Subject: Re: CRITICAL ** Holes in default cron jobs ** CRITICAL
To: Warner Losh , Matt Thomas <matt@lkg.dec.com>
From: Stefan Grefen <grefen@hprc.tandem.com>
List: tech-kern
Date: 01/02/1997 10:55:09
In message <E0vf8Gh-0007ac-00@rover.village.org>  Warner Losh wrote:
> In message <199612301851.SAA29715@whydos.lkg.dec.com> Matt Thomas writes:
> : Acutally, a 
> : 
> : int unlink2(const char *name, const struct stat *statbuf);
> : 
> : would solve the problem.  In essence, you stat/fstat the file first (which
> : you are going to do anyway (to make sure it's on the device, old enough,
> : etc.)) and then you pass that stat buf to unlink2.  The kernel can then
> : verify that <name> is the same object as represented by the information
> : in *<statbuf> and then proceed with the deletion.  If the information
> : (dev,inode,generation) doesn't match, unlink2 fails.  The kernel can easily
> : make this an atomic operation.
> 
> You still have the race here.  Between the readdir() and the stat(),
> the file can change out from under you, and then you go ahead and
> delete the wrong thing because the stat info matches :-(.

This race can be detected in usermode by checking the directory's st_mtimespec,
st_ctimespec and the files inode-number against the one in the stat-buffer.
If the inode-number matches and the timespecs of the directory didn't change
it's still the same file. If not rescan the directory. 

A more convenient way to do that, would be to return the inode-generationnumber
in the result of readdir().

This kind of race is only dangerous for operations that modify things,
read-only commands like stat can be retried.

I think the unlink2 call solves the problem for the case at hand.

For more general solutions a good starting point would be to look at the
DMAPI standard-proposal (Data Management API, former DMIG) because the have
to solve basicly the same problems in a more nasty environment. 

The goal should be to enhance the definition of an inode (which is included
in the readdir() result) to uniqly define a file (on the disk AND in the
time-domain). 
This can easily be done by adding the msec time at the time of creation to the
inode (plus workarounds for reboots, broken clocks etc.) and a machine or
disk ID to avoid problems moving disks, between machines.

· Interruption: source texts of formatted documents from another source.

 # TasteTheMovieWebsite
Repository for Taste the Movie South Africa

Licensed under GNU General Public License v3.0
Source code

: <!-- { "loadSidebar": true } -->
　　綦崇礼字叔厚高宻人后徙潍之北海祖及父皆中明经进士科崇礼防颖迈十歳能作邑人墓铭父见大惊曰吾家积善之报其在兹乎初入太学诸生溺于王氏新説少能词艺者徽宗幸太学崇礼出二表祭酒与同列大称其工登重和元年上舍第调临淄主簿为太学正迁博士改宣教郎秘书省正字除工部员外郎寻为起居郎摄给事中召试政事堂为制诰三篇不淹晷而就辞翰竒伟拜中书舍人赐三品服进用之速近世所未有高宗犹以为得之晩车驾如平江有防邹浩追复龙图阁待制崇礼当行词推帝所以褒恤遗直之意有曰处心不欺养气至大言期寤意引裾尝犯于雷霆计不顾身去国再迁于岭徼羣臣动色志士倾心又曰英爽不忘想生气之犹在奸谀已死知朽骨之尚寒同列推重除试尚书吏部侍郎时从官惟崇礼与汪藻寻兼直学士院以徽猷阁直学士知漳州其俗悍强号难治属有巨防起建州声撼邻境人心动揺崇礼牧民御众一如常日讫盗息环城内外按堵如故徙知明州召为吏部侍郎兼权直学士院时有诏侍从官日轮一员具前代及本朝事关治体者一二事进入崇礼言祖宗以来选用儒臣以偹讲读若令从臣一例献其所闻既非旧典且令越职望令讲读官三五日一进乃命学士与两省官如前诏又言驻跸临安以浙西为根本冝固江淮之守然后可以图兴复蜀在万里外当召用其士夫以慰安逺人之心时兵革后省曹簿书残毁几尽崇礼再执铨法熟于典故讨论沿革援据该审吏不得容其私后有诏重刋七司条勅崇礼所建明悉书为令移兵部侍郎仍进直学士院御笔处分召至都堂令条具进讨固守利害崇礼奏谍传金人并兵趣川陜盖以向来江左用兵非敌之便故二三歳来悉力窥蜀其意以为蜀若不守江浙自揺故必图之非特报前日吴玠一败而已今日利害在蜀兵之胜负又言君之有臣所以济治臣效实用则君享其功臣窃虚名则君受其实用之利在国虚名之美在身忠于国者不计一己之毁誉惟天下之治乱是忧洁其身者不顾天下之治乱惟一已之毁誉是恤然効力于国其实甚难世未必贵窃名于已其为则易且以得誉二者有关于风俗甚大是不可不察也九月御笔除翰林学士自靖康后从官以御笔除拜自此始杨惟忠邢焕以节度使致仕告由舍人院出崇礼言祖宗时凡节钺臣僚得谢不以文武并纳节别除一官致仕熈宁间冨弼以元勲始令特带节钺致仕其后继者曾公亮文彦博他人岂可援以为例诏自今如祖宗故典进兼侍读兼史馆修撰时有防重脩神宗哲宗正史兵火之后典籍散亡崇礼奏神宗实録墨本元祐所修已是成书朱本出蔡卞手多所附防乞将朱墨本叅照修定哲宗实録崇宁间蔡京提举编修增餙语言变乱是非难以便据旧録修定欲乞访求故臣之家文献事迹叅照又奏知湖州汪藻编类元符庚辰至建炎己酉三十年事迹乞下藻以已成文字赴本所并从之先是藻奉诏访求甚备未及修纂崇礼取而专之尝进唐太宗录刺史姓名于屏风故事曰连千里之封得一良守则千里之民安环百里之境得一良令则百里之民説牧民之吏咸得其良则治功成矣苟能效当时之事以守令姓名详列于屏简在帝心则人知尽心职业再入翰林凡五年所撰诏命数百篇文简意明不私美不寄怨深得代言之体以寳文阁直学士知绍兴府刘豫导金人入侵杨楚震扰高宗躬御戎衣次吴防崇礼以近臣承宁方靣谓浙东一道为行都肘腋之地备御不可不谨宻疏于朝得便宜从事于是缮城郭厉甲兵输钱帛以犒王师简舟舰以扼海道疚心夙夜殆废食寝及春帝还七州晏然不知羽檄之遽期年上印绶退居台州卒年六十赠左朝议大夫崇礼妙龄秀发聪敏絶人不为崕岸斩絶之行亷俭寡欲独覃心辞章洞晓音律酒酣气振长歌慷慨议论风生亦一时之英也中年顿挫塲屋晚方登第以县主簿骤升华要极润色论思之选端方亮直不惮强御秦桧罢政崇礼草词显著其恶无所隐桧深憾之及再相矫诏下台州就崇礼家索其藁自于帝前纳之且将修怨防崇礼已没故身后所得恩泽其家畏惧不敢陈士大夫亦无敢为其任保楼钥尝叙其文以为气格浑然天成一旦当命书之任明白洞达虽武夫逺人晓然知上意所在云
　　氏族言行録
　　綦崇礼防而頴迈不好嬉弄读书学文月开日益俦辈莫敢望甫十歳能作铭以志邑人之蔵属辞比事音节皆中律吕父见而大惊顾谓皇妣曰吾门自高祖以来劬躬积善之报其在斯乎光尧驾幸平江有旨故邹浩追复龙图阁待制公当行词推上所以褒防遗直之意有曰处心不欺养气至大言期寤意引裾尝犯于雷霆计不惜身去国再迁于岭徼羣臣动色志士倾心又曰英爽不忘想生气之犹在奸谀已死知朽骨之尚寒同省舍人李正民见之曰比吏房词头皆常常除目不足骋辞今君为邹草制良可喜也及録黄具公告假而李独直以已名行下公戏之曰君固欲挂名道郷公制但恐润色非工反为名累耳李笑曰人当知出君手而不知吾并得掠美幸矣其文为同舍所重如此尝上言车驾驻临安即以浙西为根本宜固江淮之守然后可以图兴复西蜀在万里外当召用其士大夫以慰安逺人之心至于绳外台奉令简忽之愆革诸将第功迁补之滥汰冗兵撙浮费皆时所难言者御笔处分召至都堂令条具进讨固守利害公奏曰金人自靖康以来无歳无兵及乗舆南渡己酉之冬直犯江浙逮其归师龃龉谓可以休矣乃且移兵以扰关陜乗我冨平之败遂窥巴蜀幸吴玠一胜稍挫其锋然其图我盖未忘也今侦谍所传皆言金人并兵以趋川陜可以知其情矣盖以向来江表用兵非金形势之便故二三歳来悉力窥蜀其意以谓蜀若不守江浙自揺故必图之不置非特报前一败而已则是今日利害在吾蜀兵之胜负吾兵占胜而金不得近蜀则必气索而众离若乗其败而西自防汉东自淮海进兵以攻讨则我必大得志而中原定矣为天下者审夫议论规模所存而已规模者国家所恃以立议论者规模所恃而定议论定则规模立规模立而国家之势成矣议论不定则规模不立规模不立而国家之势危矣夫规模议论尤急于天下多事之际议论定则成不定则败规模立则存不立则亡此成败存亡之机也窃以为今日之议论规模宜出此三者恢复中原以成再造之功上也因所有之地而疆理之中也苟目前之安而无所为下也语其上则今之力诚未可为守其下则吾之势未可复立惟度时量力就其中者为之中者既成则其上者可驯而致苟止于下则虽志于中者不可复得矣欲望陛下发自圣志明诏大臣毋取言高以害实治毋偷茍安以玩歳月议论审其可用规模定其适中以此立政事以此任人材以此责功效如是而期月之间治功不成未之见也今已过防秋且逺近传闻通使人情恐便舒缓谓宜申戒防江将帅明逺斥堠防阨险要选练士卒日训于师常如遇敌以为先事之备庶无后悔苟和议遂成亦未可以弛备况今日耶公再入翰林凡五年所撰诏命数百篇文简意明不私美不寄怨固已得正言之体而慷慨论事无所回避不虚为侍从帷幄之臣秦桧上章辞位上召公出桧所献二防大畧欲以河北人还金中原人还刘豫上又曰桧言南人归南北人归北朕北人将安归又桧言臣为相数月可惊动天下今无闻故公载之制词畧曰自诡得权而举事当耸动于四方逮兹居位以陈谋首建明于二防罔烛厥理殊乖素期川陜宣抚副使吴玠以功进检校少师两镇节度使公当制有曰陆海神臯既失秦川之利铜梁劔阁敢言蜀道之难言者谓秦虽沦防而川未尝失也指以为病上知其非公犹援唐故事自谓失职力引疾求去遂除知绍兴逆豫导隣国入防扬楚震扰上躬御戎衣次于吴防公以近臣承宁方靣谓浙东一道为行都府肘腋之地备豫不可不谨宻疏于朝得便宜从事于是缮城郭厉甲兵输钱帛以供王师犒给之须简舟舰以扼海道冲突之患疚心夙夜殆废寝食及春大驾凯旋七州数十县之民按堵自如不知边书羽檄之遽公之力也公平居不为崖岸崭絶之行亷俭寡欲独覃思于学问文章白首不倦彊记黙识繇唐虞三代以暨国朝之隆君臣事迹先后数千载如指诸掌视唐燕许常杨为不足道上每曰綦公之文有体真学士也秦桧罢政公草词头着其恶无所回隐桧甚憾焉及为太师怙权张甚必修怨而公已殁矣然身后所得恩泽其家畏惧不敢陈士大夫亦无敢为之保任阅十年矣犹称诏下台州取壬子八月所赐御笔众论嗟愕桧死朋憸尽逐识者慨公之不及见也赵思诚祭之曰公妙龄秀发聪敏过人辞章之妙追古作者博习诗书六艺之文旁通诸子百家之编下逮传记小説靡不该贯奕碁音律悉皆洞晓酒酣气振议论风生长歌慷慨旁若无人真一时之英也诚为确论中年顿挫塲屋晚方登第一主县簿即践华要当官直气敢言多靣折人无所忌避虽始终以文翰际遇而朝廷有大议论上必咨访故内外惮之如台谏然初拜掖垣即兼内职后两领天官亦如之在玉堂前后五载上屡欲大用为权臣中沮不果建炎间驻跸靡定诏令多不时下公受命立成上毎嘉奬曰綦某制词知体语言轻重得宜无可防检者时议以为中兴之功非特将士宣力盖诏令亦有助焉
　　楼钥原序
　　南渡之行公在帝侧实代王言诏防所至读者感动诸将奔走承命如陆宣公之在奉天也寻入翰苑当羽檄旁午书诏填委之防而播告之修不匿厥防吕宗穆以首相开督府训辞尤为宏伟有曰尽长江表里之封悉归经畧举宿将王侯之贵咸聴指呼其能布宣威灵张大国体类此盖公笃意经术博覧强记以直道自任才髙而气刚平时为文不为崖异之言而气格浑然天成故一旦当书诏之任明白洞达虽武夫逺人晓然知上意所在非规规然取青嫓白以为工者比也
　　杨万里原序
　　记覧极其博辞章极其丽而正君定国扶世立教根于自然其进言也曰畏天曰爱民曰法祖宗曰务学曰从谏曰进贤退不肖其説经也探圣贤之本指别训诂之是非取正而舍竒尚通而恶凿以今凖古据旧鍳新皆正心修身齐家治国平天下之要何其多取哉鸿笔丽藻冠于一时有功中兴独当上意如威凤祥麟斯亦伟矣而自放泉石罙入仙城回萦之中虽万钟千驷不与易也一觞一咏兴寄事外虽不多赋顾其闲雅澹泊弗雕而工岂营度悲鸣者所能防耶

Than add operations that can work on this handles (either
by using a a NOIO open or be different/additional arguments to existing
systemcalls). 
A very elegant solution would be a unique-inode-filesystem. 
You could even use sh,ls and rm than to securely remove files:
(lets assume -I means display unique-inode).

# ls -lI  /tmp/xx
BD452981764399A645 -rw-r--r--   1 grefen  wheel     1040 Dec 25 23:11 xx
# rm /uinofs/BD452981764399A645
#

This would only remove the file /tmp/xx which existed at the time of the ls.
Regardless if it is issued immediately or a year after the ls.


Stefan

> 
> Warner

--
Stefan Grefen                                Tandem Computers Europe Inc.
grefen@hprc.tandem.com                       High Performance Research Center
You should never bet against anything in science at odds of more than
about 10^12 to 1.
                -- Ernest Rutherford